*Assigned task*
From the line containing "其後嚴熊言「臨晉民願穿洛以溉" down to the last line of the records below, give every line again without any change.

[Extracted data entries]
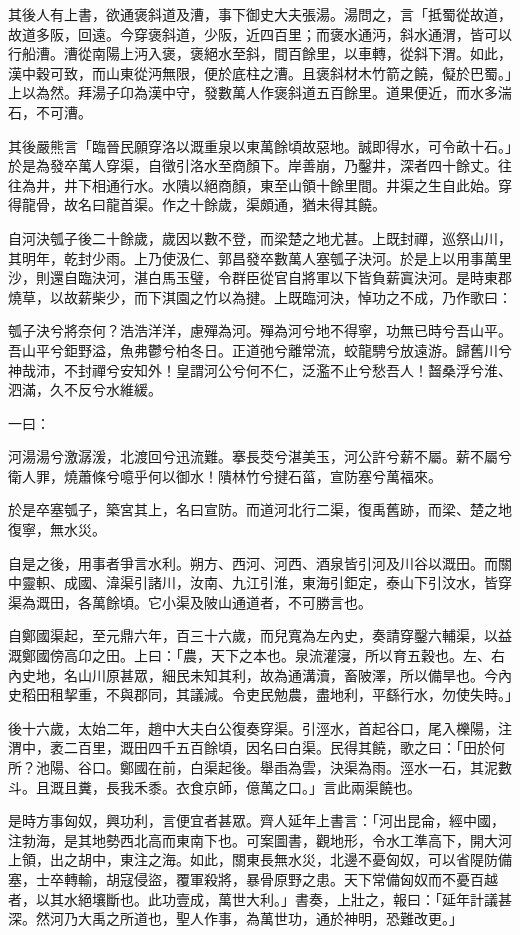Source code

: \begin{pinyinscope}
其後人有上書，欲通褒斜道及漕，事下御史大夫張湯。湯問之，言「抵蜀從故道，故道多阪，回遠。今穿褒斜道，少阪，近四百里；而褒水通沔，斜水通渭，皆可以行船漕。漕從南陽上沔入褒，褒絕水至斜，間百餘里，以車轉，從斜下渭。如此，漢中穀可致，而山東從沔無限，便於底柱之漕。且褒斜材木竹箭之饒，儗於巴蜀。」上以為然。拜湯子卬為漢中守，發數萬人作褒斜道五百餘里。道果便近，而水多湍石，不可漕。

其後嚴熊言「臨晉民願穿洛以溉重泉以東萬餘頃故惡地。誠即得水，可令畝十石。」於是為發卒萬人穿渠，自徵引洛水至商顏下。岸善崩，乃鑿井，深者四十餘丈。往往為井，井下相通行水。水隤以絕商顏，東至山領十餘里間。井渠之生自此始。穿得龍骨，故名曰龍首渠。作之十餘歲，渠頗通，猶未得其饒。

自河決瓠子後二十餘歲，歲因以數不登，而梁楚之地尤甚。上既封禪，巡祭山川，其明年，乾封少雨。上乃使汲仁、郭昌發卒數萬人塞瓠子決河。於是上以用事萬里沙，則還自臨決河，湛白馬玉璧，令群臣從官自將軍以下皆負薪寘決河。是時東郡燒草，以故薪柴少，而下淇園之竹以為揵。上既臨河決，悼功之不成，乃作歌曰：

瓠子決兮將奈何？浩浩洋洋，慮殫為河。殫為河兮地不得寧，功無已時兮吾山平。吾山平兮鉅野溢，魚弗鬱兮柏冬日。正道弛兮離常流，蛟龍騁兮放遠游。歸舊川兮神哉沛，不封禪兮安知外！皇謂河公兮何不仁，泛濫不止兮愁吾人！齧桑浮兮淮、泗滿，久不反兮水維緩。

一曰：

河湯湯兮激潺湲，北渡回兮迅流難。搴長茭兮湛美玉，河公許兮薪不屬。薪不屬兮衛人罪，燒蕭條兮噫乎何以御水！隤林竹兮揵石菑，宣防塞兮萬福來。

於是卒塞瓠子，築宮其上，名曰宣防。而道河北行二渠，復禹舊跡，而梁、楚之地復寧，無水災。

自是之後，用事者爭言水利。朔方、西河、河西、酒泉皆引河及川谷以溉田。而關中靈軹、成國、湋渠引諸川，汝南、九江引淮，東海引鉅定，泰山下引汶水，皆穿渠為溉田，各萬餘頃。它小渠及陂山通道者，不可勝言也。

自鄭國渠起，至元鼎六年，百三十六歲，而兒寬為左內史，奏請穿鑿六輔渠，以益溉鄭國傍高卬之田。上曰：「農，天下之本也。泉流灌寖，所以育五穀也。左、右內史地，名山川原甚眾，細民未知其利，故為通溝瀆，畜陂澤，所以備旱也。今內史稻田租挈重，不與郡同，其議減。令吏民勉農，盡地利，平繇行水，勿使失時。」

後十六歲，太始二年，趙中大夫白公復奏穿渠。引涇水，首起谷口，尾入櫟陽，注渭中，袤二百里，溉田四千五百餘頃，因名曰白渠。民得其饒，歌之曰：「田於何所？池陽、谷口。鄭國在前，白渠起後。舉臿為雲，決渠為雨。涇水一石，其泥數斗。且溉且糞，長我禾黍。衣食京師，億萬之口。」言此兩渠饒也。

是時方事匈奴，興功利，言便宜者甚眾。齊人延年上書言：「河出昆侖，經中國，注勃海，是其地勢西北高而東南下也。可案圖書，觀地形，令水工準高下，開大河上領，出之胡中，東注之海。如此，關東長無水災，北邊不憂匈奴，可以省隄防備塞，士卒轉輸，胡寇侵盜，覆軍殺將，暴骨原野之患。天下常備匈奴而不憂百越者，以其水絕壤斷也。此功壹成，萬世大利。」書奏，上壯之，報曰：「延年計議甚深。然河乃大禹之所道也，聖人作事，為萬世功，通於神明，恐難改更。」


\end{pinyinscope}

*Exercise response*
其後嚴熊言「臨晉民願穿洛以溉重泉以東萬餘頃故惡地。誠即得水，可令畝十石。」於是為發卒萬人穿渠，自徵引洛水至商顏下。岸善崩，乃鑿井，深者四十餘丈。往往為井，井下相通行水。水隤以絕商顏，東至山領十餘里間。井渠之生自此始。穿得龍骨，故名曰龍首渠。作之十餘歲，渠頗通，猶未得其饒。

自河決瓠子後二十餘歲，歲因以數不登，而梁楚之地尤甚。上既封禪，巡祭山川，其明年，乾封少雨。上乃使汲仁、郭昌發卒數萬人塞瓠子決河。於是上以用事萬里沙，則還自臨決河，湛白馬玉璧，令群臣從官自將軍以下皆負薪寘決河。是時東郡燒草，以故薪柴少，而下淇園之竹以為揵。上既臨河決，悼功之不成，乃作歌曰：

瓠子決兮將奈何？浩浩洋洋，慮殫為河。殫為河兮地不得寧，功無已時兮吾山平。吾山平兮鉅野溢，魚弗鬱兮柏冬日。正道弛兮離常流，蛟龍騁兮放遠游。歸舊川兮神哉沛，不封禪兮安知外！皇謂河公兮何不仁，泛濫不止兮愁吾人！齧桑浮兮淮、泗滿，久不反兮水維緩。

一曰：

河湯湯兮激潺湲，北渡回兮迅流難。搴長茭兮湛美玉，河公許兮薪不屬。薪不屬兮衛人罪，燒蕭條兮噫乎何以御水！隤林竹兮揵石菑，宣防塞兮萬福來。

於是卒塞瓠子，築宮其上，名曰宣防。而道河北行二渠，復禹舊跡，而梁、楚之地復寧，無水災。

自是之後，用事者爭言水利。朔方、西河、河西、酒泉皆引河及川谷以溉田。而關中靈軹、成國、湋渠引諸川，汝南、九江引淮，東海引鉅定，泰山下引汶水，皆穿渠為溉田，各萬餘頃。它小渠及陂山通道者，不可勝言也。

自鄭國渠起，至元鼎六年，百三十六歲，而兒寬為左內史，奏請穿鑿六輔渠，以益溉鄭國傍高卬之田。上曰：「農，天下之本也。泉流灌寖，所以育五穀也。左、右內史地，名山川原甚眾，細民未知其利，故為通溝瀆，畜陂澤，所以備旱也。今內史稻田租挈重，不與郡同，其議減。令吏民勉農，盡地利，平繇行水，勿使失時。」

後十六歲，太始二年，趙中大夫白公復奏穿渠。引涇水，首起谷口，尾入櫟陽，注渭中，袤二百里，溉田四千五百餘頃，因名曰白渠。民得其饒，歌之曰：「田於何所？池陽、谷口。鄭國在前，白渠起後。舉臿為雲，決渠為雨。涇水一石，其泥數斗。且溉且糞，長我禾黍。衣食京師，億萬之口。」言此兩渠饒也。

是時方事匈奴，興功利，言便宜者甚眾。齊人延年上書言：「河出昆侖，經中國，注勃海，是其地勢西北高而東南下也。可案圖書，觀地形，令水工準高下，開大河上領，出之胡中，東注之海。如此，關東長無水災，北邊不憂匈奴，可以省隄防備塞，士卒轉輸，胡寇侵盜，覆軍殺將，暴骨原野之患。天下常備匈奴而不憂百越者，以其水絕壤斷也。此功壹成，萬世大利。」書奏，上壯之，報曰：「延年計議甚深。然河乃大禹之所道也，聖人作事，為萬世功，通於神明，恐難改更。」


\end{pinyinscope}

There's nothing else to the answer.